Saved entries
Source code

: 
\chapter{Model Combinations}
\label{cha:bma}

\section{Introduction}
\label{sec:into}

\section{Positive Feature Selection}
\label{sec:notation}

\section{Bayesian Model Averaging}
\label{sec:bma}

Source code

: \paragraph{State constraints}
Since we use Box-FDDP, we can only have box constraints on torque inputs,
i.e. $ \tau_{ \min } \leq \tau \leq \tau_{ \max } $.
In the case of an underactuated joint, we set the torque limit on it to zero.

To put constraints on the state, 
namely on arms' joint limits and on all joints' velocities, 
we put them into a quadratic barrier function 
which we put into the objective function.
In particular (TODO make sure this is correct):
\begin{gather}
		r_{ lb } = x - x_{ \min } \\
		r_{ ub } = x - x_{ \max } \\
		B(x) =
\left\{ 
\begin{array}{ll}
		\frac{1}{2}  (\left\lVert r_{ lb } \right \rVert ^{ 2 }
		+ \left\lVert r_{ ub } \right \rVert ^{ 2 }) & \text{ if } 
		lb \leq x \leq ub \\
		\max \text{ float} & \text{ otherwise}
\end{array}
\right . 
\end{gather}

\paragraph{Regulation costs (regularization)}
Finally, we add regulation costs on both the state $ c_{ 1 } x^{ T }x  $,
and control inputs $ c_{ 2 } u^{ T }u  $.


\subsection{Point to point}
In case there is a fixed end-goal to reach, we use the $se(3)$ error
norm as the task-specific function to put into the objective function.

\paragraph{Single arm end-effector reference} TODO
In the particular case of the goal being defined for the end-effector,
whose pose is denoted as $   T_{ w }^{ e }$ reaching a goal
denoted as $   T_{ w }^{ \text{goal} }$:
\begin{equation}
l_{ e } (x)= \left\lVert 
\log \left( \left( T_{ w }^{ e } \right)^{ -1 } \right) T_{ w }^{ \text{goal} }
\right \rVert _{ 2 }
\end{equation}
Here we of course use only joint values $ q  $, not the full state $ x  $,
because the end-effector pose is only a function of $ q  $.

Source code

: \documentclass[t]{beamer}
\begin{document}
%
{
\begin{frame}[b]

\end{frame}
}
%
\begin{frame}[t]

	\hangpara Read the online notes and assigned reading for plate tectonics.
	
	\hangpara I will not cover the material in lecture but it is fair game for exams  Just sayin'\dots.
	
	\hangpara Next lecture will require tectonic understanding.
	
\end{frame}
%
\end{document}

» **About this task**: The lines needed are those in the data above that hold the string "begin"; copy each of them.

» **The completed task**:
\begin{gather}
\begin{array}{ll}
\begin{equation}
\begin{document}
\begin{frame}[b]
\begin{frame}[t]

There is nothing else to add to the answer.